Disclosed is an improved miscible oil recovery process, especially a gas driven, vertically downward moving miscible blanket oil recovery method in which the pressure required to attain miscibility between the injected solvent and the formation petroleum is reduced by reducing the temperature in the portion of the formation contacted by the injected solvent. The amount of hydrocarbon required to be utilized in achieving miscibility may also be reduced by this method. The temperature reduction may be accomplished by cooling the solvent to a temperature substantially less than the reservoir temperature prior to injecting it into the formation, or by cooling the drive gas prior to injecting it, or by both means.
FIG. 1 illustrates a cross sectional view of a formation in which a vertically downward miscible blanket flooding oil recovery process employing the improvement of this invention is being applied.
FIG. 2 illustrates a ternary diagram for a system comprising methane-butane-decane showing phase envelopes at 2000 pounds per square inch for three different temperatures, 280° F., 160° F., and 40° F.
Basically, my invention is concerned with an improvement in miscible flooding oil recovery technology. The preferred form of miscible displacement to which the process of my invention may be applied is a gas driven, vertically downward-moving miscible blanket oil recovery process. The vertically downward-moving gas driven miscible blanket oil recovery process may best be understood by referring to FIG. 1, in which formation 1 is penetrated by solvent injection well 2 which is in fluid communication with the upper portion of formation 1, and by gas injection well 3 which is also in fluid communicaton with the upper portion of formation 1, and by production well 4 which is in fluid communication of the bottom of oil formation 1. In conventional practice, a solvent, usually an intermediate C2 to C9 and preferably C3 to C5 hydrocarbon, ordinarily a mixture of hydrocarbons within this range, such as commercially available mixtures including LPG or liquified petroleum gas, is injected into the upper portion of the formation via well 2. The liquid solvent spreads across the upper portion of the formation, since the solvent density is less than the density of the petroleum present in the formation. Injection of solvent is not on a continuous basis during the course of miscible displacement oil recovery process. Rather, a predetermined volume of solvent is injected into the formation, allowed in some instances to remain for a period of time sufficient to ensure that it has spread across the desired aerial extent of the formation, and thereafter gas is injected into the top of the formation and no solvent is injected. In actual field conditions, it might be preferred to inject solvents into the formation via both wells 2 and 3 in the attached FIG. 1, until the predetermined amount of solvent has been injected. Thereafter solvent injection would be discontinued in both wells, and dry gas would be injected into the formation via wells 2 and 3 simultaneously to serve as the drive fluid. In fact, some overlap of gas injection and solvent injection might be encountered, and so the conditions illustrated in FIG. 1 represents an intermediate time near the completion of solvent injection and the beginning of drive gas injection.

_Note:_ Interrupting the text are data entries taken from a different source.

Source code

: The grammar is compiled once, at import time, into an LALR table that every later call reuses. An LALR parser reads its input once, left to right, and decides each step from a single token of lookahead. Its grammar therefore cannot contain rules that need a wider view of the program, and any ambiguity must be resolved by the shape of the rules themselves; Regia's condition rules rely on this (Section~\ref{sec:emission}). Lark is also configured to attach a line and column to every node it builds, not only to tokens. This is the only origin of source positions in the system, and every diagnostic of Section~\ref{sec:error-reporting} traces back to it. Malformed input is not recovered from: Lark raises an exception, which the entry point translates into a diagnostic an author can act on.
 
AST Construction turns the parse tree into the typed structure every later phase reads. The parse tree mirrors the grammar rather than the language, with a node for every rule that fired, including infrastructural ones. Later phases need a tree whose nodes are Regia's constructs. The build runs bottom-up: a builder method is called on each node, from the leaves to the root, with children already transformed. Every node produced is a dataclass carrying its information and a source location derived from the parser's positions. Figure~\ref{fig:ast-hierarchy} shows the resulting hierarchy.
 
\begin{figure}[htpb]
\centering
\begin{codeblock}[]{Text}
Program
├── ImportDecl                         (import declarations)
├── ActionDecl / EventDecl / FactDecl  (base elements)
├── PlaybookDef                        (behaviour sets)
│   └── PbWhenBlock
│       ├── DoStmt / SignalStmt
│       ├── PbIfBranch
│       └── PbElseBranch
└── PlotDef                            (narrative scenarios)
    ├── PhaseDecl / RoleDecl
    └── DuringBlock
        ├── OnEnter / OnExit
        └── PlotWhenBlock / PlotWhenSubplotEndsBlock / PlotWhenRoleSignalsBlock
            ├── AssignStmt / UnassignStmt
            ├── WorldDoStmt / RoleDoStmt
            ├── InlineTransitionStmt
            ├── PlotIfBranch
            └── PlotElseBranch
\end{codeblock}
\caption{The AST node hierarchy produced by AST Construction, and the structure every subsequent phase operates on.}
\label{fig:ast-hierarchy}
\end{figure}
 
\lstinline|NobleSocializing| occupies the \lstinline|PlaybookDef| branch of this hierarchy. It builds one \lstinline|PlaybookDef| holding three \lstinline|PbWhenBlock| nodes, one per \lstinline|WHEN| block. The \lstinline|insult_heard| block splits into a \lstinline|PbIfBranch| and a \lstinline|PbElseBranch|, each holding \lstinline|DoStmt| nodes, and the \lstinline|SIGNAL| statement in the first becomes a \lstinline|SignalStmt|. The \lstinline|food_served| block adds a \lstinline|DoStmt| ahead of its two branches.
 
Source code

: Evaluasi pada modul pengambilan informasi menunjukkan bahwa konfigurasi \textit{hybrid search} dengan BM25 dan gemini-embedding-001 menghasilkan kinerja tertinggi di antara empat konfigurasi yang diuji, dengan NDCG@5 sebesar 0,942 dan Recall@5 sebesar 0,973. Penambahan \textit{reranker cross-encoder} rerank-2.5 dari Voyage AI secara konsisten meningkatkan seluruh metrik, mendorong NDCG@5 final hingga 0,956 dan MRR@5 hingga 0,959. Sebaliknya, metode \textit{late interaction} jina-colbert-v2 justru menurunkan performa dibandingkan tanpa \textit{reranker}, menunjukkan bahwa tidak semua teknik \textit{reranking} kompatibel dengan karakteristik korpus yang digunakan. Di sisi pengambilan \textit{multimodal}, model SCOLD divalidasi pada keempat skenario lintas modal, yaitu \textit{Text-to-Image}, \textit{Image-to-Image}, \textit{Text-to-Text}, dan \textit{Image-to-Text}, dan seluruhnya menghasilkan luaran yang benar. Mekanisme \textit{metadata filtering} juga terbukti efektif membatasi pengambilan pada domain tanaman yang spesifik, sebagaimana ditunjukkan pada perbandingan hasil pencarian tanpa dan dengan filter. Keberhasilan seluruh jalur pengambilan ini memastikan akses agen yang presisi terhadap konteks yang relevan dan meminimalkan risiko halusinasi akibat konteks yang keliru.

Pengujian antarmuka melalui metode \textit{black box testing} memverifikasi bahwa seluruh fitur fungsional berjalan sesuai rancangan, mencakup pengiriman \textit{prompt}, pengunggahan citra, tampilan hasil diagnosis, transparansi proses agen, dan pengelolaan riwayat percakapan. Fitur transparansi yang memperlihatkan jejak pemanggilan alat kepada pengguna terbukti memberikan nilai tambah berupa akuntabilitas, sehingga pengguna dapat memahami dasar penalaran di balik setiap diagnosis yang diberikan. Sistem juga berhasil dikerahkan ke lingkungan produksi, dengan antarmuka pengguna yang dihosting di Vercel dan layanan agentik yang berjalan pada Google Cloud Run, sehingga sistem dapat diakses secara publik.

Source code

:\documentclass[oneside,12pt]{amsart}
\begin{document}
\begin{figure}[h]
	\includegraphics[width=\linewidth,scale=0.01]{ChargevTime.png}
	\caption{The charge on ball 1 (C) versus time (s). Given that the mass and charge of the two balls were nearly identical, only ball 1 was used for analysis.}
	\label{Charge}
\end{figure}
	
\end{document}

The blanket of solvent 5 spreads across the formation and is displaced downward by drive fluid occupying the interval of formation 6 above the solvent blanket. Since hydrocarbon gases are commonly employed in the drive fluid, some mixture of hydrocarbon gas in the intermediate hydrocarbon fluid forming solvent bank 5 will occur. Ideally, conditions should be such that miscibility exists between all of the components injected into the formation and the fluids naturally present in the formation. A ternary diagram such as that shown in FIG. 2 is routinely employed by persons skilled in the related art of oil recovery for determining the conditions under which single phase liquid miscibility is obtained between the injected fluids and the hydrocarbons present in the fluid. A simplification is sometimes employed such as that illustrated in FIG. 2, in which the drive gas is shown as substantially pure methane, the solvent as substantially pure butane and decane is utilized to represent the naturally occurring hydrocarbons in the formation. In fact, natural gas is usually employed as the drive fluid and while it is predominantly methane, small concentrations of higher molecular weight paraffinic hydrocarbons are also usually present. Similarily, the solvent employed is generally a mixture of hydrocarbons in the range from C2 to C5, and in fact there is some advantage in employing such a mixture. Obviously, petroleum present in the formation will represent a large range of molecular species of varying molecular weight. It has been found, however, that the simplified ternary diagram can be used to accurately predict performance in the field of the more complicated fluids injected and present in the reservoirs.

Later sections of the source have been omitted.